STORED DATA:
______
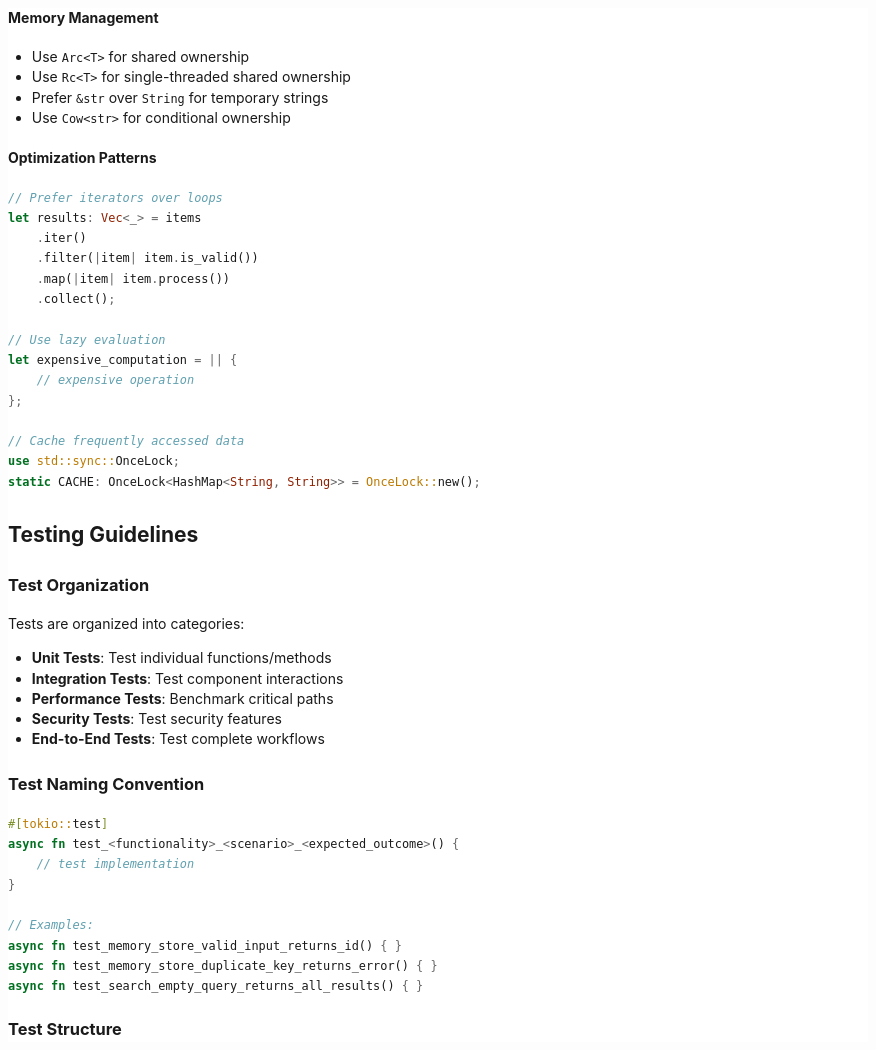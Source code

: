 #### Memory Management
- Use `Arc<T>` for shared ownership
- Use `Rc<T>` for single-threaded shared ownership
- Prefer `&str` over `String` for temporary strings
- Use `Cow<str>` for conditional ownership

#### Optimization Patterns
```rust
// Prefer iterators over loops
let results: Vec<_> = items
    .iter()
    .filter(|item| item.is_valid())
    .map(|item| item.process())
    .collect();

// Use lazy evaluation
let expensive_computation = || {
    // expensive operation
};

// Cache frequently accessed data
use std::sync::OnceLock;
static CACHE: OnceLock<HashMap<String, String>> = OnceLock::new();
```

## Testing Guidelines

### Test Organization

Tests are organized into categories:
- **Unit Tests**: Test individual functions/methods
- **Integration Tests**: Test component interactions
- **Performance Tests**: Benchmark critical paths
- **Security Tests**: Test security features
- **End-to-End Tests**: Test complete workflows

### Test Naming Convention

```rust
#[tokio::test]
async fn test_<functionality>_<scenario>_<expected_outcome>() {
    // test implementation
}

// Examples:
async fn test_memory_store_valid_input_returns_id() { }
async fn test_memory_store_duplicate_key_returns_error() { }
async fn test_search_empty_query_returns_all_results() { }
```

### Test Structure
______
INSTRUCTIONS TO FOLLOW: In your copy, reproduce the data above exactly and skip every picture.

RESPONSE FOR THIS EXERCISE:
Source code

: #### Memory Management
- Use `Arc<T>` for shared ownership
- Use `Rc<T>` for single-threaded shared ownership
- Prefer `&str` over `String` for temporary strings
- Use `Cow<str>` for conditional ownership

#### Optimization Patterns
```rust
// Prefer iterators over loops
let results: Vec<_> = items
    .iter()
    .filter(|item| item.is_valid())
    .map(|item| item.process())
    .collect();

// Use lazy evaluation
let expensive_computation = || {
    // expensive operation
};

// Cache frequently accessed data
use std::sync::OnceLock;
static CACHE: OnceLock<HashMap<String, String>> = OnceLock::new();
```

## Testing Guidelines

### Test Organization

Tests are organized into categories:
- **Unit Tests**: Test individual functions/methods
- **Integration Tests**: Test component interactions
- **Performance Tests**: Benchmark critical paths
- **Security Tests**: Test security features
- **End-to-End Tests**: Test complete workflows

### Test Naming Convention

```rust
#[tokio::test]
async fn test_<functionality>_<scenario>_<expected_outcome>() {
    // test implementation
}

// Examples:
async fn test_memory_store_valid_input_returns_id() { }
async fn test_memory_store_duplicate_key_returns_error() { }
async fn test_search_empty_query_returns_all_results() { }
```

### Test Structure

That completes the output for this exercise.